I love this post. I know I try to embrace the lows as well as the highs--and know that I can still be progressing even when the writing isn't coming as easily.

Patricia said...

I'm having one of these moments. Finally, got myself to sit down and write and just hating every word. Getting the words down is worse than pulling teeth, but at least I'm trying.

Emily Mead said...

I love the idea of making a "love list" for your novel. Definitely going to try it. What motivates me is the fact that I know my critique partner is awaiting my next chapter/scene/bit, and I don't want to disappoint her. Even though I'm not published, I set deadlines for myself - and disappointing myself is even worse than disappointing my crit partner.


Sometimes you just gotta do it :)

Ava Jae said...

Absolutely, Morgan.

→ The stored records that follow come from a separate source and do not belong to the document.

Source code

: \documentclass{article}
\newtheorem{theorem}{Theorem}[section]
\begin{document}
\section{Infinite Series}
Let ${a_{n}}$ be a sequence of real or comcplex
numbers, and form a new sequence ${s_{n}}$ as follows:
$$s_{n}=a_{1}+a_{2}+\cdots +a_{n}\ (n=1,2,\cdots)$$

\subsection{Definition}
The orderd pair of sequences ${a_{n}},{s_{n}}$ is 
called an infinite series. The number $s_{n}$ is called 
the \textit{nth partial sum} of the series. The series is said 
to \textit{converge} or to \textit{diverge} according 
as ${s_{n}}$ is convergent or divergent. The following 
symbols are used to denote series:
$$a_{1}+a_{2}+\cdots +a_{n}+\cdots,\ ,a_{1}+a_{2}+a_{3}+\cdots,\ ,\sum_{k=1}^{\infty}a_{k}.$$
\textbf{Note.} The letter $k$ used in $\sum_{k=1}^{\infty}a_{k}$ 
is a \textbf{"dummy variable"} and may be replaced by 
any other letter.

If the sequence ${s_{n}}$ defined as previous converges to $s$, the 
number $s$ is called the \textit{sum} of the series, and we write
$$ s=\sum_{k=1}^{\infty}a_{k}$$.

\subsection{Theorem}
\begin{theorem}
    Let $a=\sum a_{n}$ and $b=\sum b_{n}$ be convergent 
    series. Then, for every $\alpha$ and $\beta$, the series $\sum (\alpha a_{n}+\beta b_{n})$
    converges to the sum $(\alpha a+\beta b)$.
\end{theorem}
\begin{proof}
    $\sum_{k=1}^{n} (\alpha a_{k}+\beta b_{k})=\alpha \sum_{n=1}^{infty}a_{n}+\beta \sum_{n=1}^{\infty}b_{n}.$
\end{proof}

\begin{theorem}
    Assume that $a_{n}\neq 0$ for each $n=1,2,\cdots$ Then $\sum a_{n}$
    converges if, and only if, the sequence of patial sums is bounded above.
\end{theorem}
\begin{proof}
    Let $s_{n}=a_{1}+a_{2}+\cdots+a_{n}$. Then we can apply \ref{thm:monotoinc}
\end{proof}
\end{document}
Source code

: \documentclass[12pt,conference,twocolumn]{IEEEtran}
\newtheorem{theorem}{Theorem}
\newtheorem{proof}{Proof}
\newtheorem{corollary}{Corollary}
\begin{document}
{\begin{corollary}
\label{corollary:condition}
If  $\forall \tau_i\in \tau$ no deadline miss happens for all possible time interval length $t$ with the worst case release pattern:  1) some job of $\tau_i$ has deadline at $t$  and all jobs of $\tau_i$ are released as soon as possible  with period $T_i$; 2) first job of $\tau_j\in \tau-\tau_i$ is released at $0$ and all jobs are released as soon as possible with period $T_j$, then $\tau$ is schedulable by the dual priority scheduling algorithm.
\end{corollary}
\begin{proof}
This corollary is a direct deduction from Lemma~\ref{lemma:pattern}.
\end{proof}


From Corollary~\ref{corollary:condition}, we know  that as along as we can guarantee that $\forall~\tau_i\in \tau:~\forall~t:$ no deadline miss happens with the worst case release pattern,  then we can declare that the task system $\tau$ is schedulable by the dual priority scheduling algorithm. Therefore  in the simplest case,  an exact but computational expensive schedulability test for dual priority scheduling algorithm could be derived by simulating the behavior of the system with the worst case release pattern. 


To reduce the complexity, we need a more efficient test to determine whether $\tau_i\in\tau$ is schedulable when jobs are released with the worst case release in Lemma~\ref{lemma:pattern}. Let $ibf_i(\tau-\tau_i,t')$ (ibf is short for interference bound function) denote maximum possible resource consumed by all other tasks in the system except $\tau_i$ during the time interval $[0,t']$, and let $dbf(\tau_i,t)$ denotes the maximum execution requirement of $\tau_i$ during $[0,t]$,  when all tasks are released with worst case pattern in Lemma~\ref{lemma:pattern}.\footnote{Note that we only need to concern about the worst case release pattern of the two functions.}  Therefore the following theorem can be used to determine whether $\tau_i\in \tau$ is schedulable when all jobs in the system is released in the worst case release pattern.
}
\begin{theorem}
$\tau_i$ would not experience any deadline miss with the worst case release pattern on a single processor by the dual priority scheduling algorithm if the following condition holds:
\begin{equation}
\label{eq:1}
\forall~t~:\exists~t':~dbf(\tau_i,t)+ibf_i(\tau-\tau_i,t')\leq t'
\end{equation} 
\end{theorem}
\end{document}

Any progress you make is progress regardless of how easy or difficult it was.


Glad you enjoyed the post! :)

Ava Jae said...

It's not easy when it hits, but if you keep pushing and writing anyway, you'll break through the spell. Good luck!

Ava Jae said...

I thought the love list idea was a fantastic one as well, which is why I shared it with you guys. ^_^


I can certainly see how a critique partner or beta reader at the ready while you draft can be a great motivator, and I also think it's fantastic that you set deadlines for yourself. Learning to work by a deadline is very important and it's a skill that can be applied to many different aspects of life. Good work!

Tinnis said...

I was just reading through your very interesting blog, you have given me many ideas and things to think about:) Thank you very much! I love your blog since it gives a writer like me that doesn't have very much experience and no writers among my acquaintances very much tips and things to think about:)
And I just had to say what I always try to do when I don't wan to write a particular story because I can't get any inspiration. I try to write a short story. Since you are always almost excited or inspired by something I try to write a short story about that one thing and when I get that thing out of my head I can then once again go back to what I should be writing^^

Ava Jae said...

Hello Tinnis! Welcome to Writability--I'm glad to hear you've been enjoying my blog so much. :)


Are you on Twitter? I've found that Twitter can be a fantastic place to meet other writers (because as it turns out, Twitter is CRAWLING with writers who should be writing but are tweeting instead. I am totally not guilty of this [yes I am].)


I think it's really interesting that you write short stories to help to inspire you. I haven't written any short stories in years, but I can see how it might kickstart you into a great writing session.


Thanks for sharing your thoughts and welcome to the community!